In the clubs, pubs, churches and taverns of the Reeperbahn there are so many and so different events over four days that a single visit to the festival can only be very subjective. To give an impression of the topics that will be discussed in the conference part of the festival this year, here are a few notes from two panels.
Streaming services spread right-wing rock
First “Antifascist Algorithm”: All major streaming companies offer right-wing rock on their platforms – and their smart algorithms, which recommend music and create playlists, help with distribution. Because anyone who has heard right-wing rock once will get even more recommendations. This is a particularly big problem, according to Nicolas Klein from the advertising agency Philipp und Keuntje, because it is not uncommon for people to enter the right-wing scene through cultural products such as rock songs. Together with the initiative Laut gegen Nazis, he placed a fake band on streaming services: the band Hetzjaeger, based on the aesthetics of a right-wing rock band, but actually an anti-Nazi band.

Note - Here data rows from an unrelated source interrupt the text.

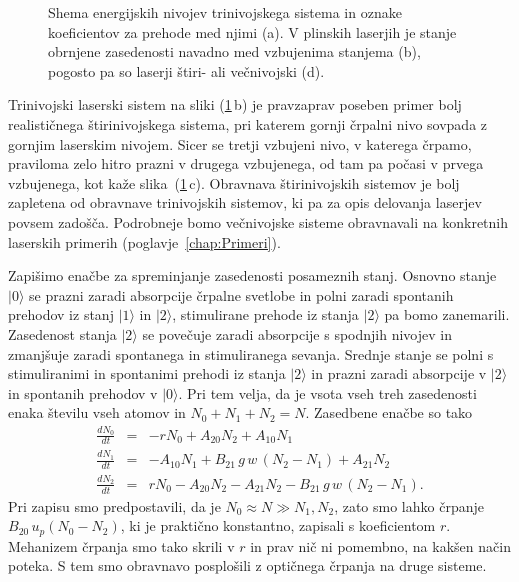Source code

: \begin{figure}[h]
\centering
\def\svgwidth{130truemm} 

\caption{Shema energijskih nivojev trinivojskega sistema in oznake koeficientov za prehode
med njimi (a). V plinskih laserjih je stanje obrnjene zasedenosti navadno med vzbujenima 
stanjema (b), pogosto pa so laserji štiri- ali večnivojski (d).}
\label{fig:3nivojski}
\end{figure}
\begin{remark}
Trinivojski laserski sistem na sliki (\ref{fig:3nivojski}\,b) je pravzaprav 
poseben primer bolj realističnega štirinivojskega sistema, 
pri katerem gornji črpalni nivo sovpada z gornjim laserskim nivojem. Sicer se tretji vzbujeni nivo, 
v katerega črpamo, praviloma zelo hitro prazni v drugega vzbujenega, od tam pa počasi v prvega vzbujenega, 
kot kaže slika~(\ref{fig:3nivojski}\,c).
Obravnava štirinivojskih sistemov je bolj zapletena od obravnave trinivojskih sistemov, 
ki pa za opis delovanja laserjev povsem zadošča. Podrobneje bomo večnivojske sisteme 
obravnavali na konkretnih laserskih primerih (poglavje~\ref{chap:Primeri}).
\end{remark}

Zapišimo enačbe za spreminjanje zasedenosti posameznih stanj. Osnovno stanje
$|0\rangle$ se prazni zaradi absorpcije črpalne svetlobe in polni zaradi
spontanih prehodov iz stanj $|1\rangle$ in $|2\rangle$, stimulirane
prehode iz stanja $|2\rangle$ pa bomo zanemarili. Zasedenost stanja $|2\rangle$ se
povečuje zaradi absorpcije s spodnjih nivojev in zmanjšuje
zaradi spontanega in stimuliranega sevanja. Srednje stanje se polni
s stimuliranimi in spontanimi prehodi iz stanja $|2\rangle$ in prazni
zaradi absorpcije v $|2\rangle$ in spontanih prehodov v $|0\rangle$.
Pri tem velja, da je vsota vseh treh zasedenosti enaka številu vseh atomov in $N_{0}+N_{1}+N_{2}=N$. 
Zasedbene enačbe so tako
\begin{eqnarray}
\frac{dN_{0}}{dt} & = & -rN_0+A_{20}N_{2}+A_{10}N_{1} \label{4.39.1}\\
\frac{dN_{1}}{dt} & = & -A_{10}N_{1}+B_{21}\,g\,w\, (N_{2}-N_{1})+A_{21}N_{2} \label{4.39.2}\\
\frac{dN_{2}}{dt} & = & rN_0-A_{20}N_{2}-A_{21}N_{2}-B_{21}\,g\,w\, (N_2-N_1).
\label{4.39}
\end{eqnarray}
Pri zapisu smo predpostavili, da je $N_0 \approx N \gg N_1, N_2$, zato smo lahko črpanje $B_{20}\, 
u_{p} (N_0-N_2)$, ki je praktično konstantno, zapisali s koeficientom $r$. Mehanizem črpanja 
smo tako skrili v $r$ in prav nič ni pomembno, na kakšen način poteka.
S tem smo obravnavo posplošili z optičnega črpanja na druge sisteme.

Such stunts indicate the problem but do not change anything. Only the companies themselves can do that – or politics. A single streaming service has agreed to comment on the subject: Frédéric Antelme from Deezer is part of the panel. But he can’t say much more than “We’re working on it”. Sebastian Krumbiegel replies: Why don’t you take politics into account? Companies are always profit-oriented and, if in doubt, would not want to do without a (paying) right-wing audience, which is why state regulation is needed. However, the problem that many right-wing bands are not immediately recognizable as such can be solved at a distribution level, says Jörn Menge from Laut gegen Nazis, in which streaming providers simply do not feature a label’s entire catalogue.
“We need your support”
The stage empties, next panel: How was the festival summer from the point of view of the organizers? Answer: It works! The occupancy rate was 80 percent for everyone present – Summerjam, Juicy Beats, Orange Blossom Special, MS Dockville. So nothing was sold out. They rate this very differently: Marius Brozi from Summerjam is basically satisfied, while Rembert Stiewe from OBS sees his festival as existentially threatened.
And the prospects are bleak: Rising energy prices and inflation are causing problems for organizers, without higher ticket prices it will not work. It is of course a “crappy time to make tickets more expensive” (Stiewe). Because with 80% occupancy, the market signal is rather the opposite: tickets have to be cheaper so that more people come again. There is probably no way around greater transparency with the audience. No artificial scarcity, no “remaining tickets”, but the honest announcement: We need your support.